A few minutes later, she felt his hands reaching down to drag her, gasping, across his body.

“Oh, God, Kate,” he said, drawing a ragged breath.

“You still complaining?” she whispered.

“Me? No.” He pulled her pants down over her thighs and stroked her until she moaned. She pulled away from him and kicked her pants off, and then eased herself down onto him, straddling his body in the moonlight, crying out a little as he thrust up to meet her. She swayed, and he braced her hips with his hands to keep her erect so he could watch her, and she moved over him until the rocking of the boat against the water blended with the rocking of her against him.

“You’re silver in the moonlight.” He ran his hands across her skin. “I’m going to remember you forever like this. You’re burned in my brain.”

She looked down at him, and she swelled with so much heat and love for him that she was dizzy.
I’m going to love him until I die,
she thought
Who have I been kidding? The hell with a plan. This is all there is.

“Come down here.” His hands were hard on her as he urged her down. “Come down to me before you lose control and hurt yourself.”

She shook her head. “I’m not ready yet.”

“Want to bet?” He shifted his hips, rolling against her, over and over until she gasped as the first wave of her orgasm hit her. He arched up to catch her as she fell against him, holding her tightly to him as the spasms took her, pulsing up into her to keep her moaning his name, until she was finally quiet in his arms.

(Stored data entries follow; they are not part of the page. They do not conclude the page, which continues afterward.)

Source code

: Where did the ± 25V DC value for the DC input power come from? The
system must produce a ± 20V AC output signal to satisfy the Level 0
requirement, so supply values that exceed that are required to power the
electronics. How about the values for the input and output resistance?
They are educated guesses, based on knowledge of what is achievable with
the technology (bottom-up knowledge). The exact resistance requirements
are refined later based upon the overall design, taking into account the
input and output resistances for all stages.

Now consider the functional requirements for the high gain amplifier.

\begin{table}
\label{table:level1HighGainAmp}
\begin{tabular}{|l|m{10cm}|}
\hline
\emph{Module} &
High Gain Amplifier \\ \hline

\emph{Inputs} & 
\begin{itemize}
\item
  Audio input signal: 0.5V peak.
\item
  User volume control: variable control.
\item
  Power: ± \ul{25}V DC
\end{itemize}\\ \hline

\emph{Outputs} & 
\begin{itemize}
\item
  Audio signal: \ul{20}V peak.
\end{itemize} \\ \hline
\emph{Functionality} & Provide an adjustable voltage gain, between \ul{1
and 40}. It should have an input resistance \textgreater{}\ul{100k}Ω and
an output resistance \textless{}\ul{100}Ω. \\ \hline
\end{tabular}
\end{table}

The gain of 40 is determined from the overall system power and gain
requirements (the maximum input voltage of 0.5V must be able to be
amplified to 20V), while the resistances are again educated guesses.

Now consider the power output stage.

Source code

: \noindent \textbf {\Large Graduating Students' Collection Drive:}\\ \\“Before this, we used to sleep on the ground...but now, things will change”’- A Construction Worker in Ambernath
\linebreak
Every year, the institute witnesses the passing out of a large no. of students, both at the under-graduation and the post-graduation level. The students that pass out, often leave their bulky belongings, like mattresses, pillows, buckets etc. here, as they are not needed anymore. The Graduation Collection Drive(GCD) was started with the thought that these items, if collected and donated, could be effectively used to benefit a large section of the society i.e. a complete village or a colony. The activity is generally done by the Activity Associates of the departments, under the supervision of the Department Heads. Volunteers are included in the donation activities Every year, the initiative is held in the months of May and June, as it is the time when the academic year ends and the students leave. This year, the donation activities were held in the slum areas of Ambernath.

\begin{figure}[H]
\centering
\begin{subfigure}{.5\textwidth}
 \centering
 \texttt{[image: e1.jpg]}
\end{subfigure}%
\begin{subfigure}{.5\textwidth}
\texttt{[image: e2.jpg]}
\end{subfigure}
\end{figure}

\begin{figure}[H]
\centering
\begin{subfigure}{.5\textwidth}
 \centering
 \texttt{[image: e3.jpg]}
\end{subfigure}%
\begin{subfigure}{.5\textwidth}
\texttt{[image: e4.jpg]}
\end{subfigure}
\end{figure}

Then, holding her hips against his, he rolled over and moved into her as if he were part of her, finding the rhythm of her blood, and she felt herself drowning again, felt the tension build and her muscles clench as he moved with deliberate slowness inside her. The pressure made her blood pound, and she moved to ease the need, only to burn with more. He slammed his hips against hers, moving faster and faster, plunging into her until she thought she’d break. “Don’t stop,” she cried, but he was beyond her voice now, and when she writhed under him as she came, he whispered her name and thrust hard into her one last time. From far away she heard a sharp crack, and then he moved against her again and shuddered in her arms, and she wrapped her arms tighter around him and held him as he fought for his breath.

“I’ve never had anything like this, Jake,” she whispered. “Not like this that I have with you.”

He kissed her slowly. “You’re a miracle.” His lips moved over her, tasting her. “You’re going to kill me, but you’re a miracle just the same.”

She laughed weakly, exhausted to the marrow of her bones.

“You’re such a wimp,” she said from beneath him, her voice muffled in his shoulder. He felt so good on top of her that she didn’t want to ever move.

“Tell my mother I thought of her at the end,” Jake said into her hair.

“You thought of your mother just now?”

“I meant at the end of my life. Don’t tell her we were doing this.”

“You’re not dying, you big baby.” She rolled her head back and realized that they weren’t under the willow anymore. Jake hadn’t tied the boat up, and they’d drifted to the middle of the lake.

“This is pretty,” she said. “Look at the moon.”

Gradually she realized there was something wrong.

“Jake, have you noticed the wet spot is bigger than usual?”

“Hmm.”

“Jake, I’m all wet.”

“I don’t care,” he said into her neck. “I’m not making love to you again tonight. I have to be able to walk around tomorrow.”

“Not that kind of wet.” She pushed him off her and sat up. “The boat is leaking.”

“What?” He put his hand between the cushions where her hip had been. The boat was filling with water. “I knew I heard something crack a while back. I thought it was my spine. Thank God, it’s just the boat.”

“Just the boat?” Kate grabbed her tank top and pulled it on over her head.

“I was wrong.” He lay back against the cushions, exhausted and happy. “You’re not going to kill me with sex. You’re going to drown me.”